> **Recorded data**:
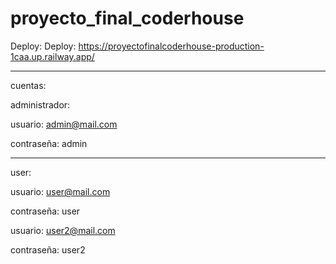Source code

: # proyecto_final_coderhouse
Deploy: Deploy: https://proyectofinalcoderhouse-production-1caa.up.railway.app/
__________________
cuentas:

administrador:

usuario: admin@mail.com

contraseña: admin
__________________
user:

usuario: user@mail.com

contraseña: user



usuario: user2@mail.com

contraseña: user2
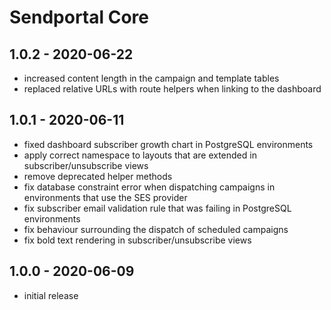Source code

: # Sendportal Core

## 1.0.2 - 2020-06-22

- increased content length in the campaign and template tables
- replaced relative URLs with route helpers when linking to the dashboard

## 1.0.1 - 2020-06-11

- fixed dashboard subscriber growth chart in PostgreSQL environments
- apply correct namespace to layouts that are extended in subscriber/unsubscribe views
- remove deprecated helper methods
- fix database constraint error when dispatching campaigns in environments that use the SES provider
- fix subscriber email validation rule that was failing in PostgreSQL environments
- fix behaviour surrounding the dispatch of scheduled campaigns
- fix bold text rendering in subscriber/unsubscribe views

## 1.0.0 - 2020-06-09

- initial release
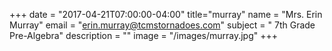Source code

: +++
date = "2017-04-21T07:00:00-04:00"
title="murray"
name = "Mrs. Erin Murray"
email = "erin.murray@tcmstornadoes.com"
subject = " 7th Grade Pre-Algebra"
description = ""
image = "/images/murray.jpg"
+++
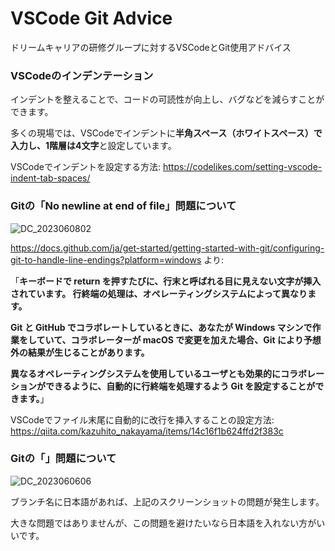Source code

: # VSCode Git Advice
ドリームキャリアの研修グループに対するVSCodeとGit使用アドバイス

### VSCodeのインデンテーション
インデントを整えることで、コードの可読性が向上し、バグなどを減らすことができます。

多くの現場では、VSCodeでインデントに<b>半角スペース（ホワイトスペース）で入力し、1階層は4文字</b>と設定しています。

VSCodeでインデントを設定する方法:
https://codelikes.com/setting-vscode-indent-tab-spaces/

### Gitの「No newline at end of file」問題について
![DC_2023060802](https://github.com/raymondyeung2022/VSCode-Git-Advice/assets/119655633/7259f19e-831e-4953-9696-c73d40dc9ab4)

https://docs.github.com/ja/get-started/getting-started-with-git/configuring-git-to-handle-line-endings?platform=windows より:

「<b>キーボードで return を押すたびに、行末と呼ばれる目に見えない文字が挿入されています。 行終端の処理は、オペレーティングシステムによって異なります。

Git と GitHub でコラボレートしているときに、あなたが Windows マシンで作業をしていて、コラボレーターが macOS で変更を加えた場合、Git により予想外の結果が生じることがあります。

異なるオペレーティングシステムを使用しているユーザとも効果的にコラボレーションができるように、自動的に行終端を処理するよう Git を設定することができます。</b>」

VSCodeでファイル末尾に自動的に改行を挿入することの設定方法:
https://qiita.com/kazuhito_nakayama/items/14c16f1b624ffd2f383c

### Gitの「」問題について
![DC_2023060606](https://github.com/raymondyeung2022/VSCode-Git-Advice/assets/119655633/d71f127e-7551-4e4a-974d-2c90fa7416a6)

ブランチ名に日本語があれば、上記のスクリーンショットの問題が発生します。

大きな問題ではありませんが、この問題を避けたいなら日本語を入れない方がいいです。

> **Aim of the exercise**:
Retype, exactly as written, each line from the one containing "VSCode Git Advice" through the last line of the listing above, and leave out all other lines.

> **Result below**:
: # VSCode Git Advice
ドリームキャリアの研修グループに対するVSCodeとGit使用アドバイス

### VSCodeのインデンテーション
インデントを整えることで、コードの可読性が向上し、バグなどを減らすことができます。

多くの現場では、VSCodeでインデントに<b>半角スペース（ホワイトスペース）で入力し、1階層は4文字</b>と設定しています。

VSCodeでインデントを設定する方法:
https://codelikes.com/setting-vscode-indent-tab-spaces/

### Gitの「No newline at end of file」問題について
![DC_2023060802](https://github.com/raymondyeung2022/VSCode-Git-Advice/assets/119655633/7259f19e-831e-4953-9696-c73d40dc9ab4)

https://docs.github.com/ja/get-started/getting-started-with-git/configuring-git-to-handle-line-endings?platform=windows より:

「<b>キーボードで return を押すたびに、行末と呼ばれる目に見えない文字が挿入されています。 行終端の処理は、オペレーティングシステムによって異なります。

Git と GitHub でコラボレートしているときに、あなたが Windows マシンで作業をしていて、コラボレーターが macOS で変更を加えた場合、Git により予想外の結果が生じることがあります。

異なるオペレーティングシステムを使用しているユーザとも効果的にコラボレーションができるように、自動的に行終端を処理するよう Git を設定することができます。</b>」

VSCodeでファイル末尾に自動的に改行を挿入することの設定方法:
https://qiita.com/kazuhito_nakayama/items/14c16f1b624ffd2f383c

### Gitの「」問題について
![DC_2023060606](https://github.com/raymondyeung2022/VSCode-Git-Advice/assets/119655633/d71f127e-7551-4e4a-974d-2c90fa7416a6)

ブランチ名に日本語があれば、上記のスクリーンショットの問題が発生します。

大きな問題ではありませんが、この問題を避けたいなら日本語を入れない方がいいです。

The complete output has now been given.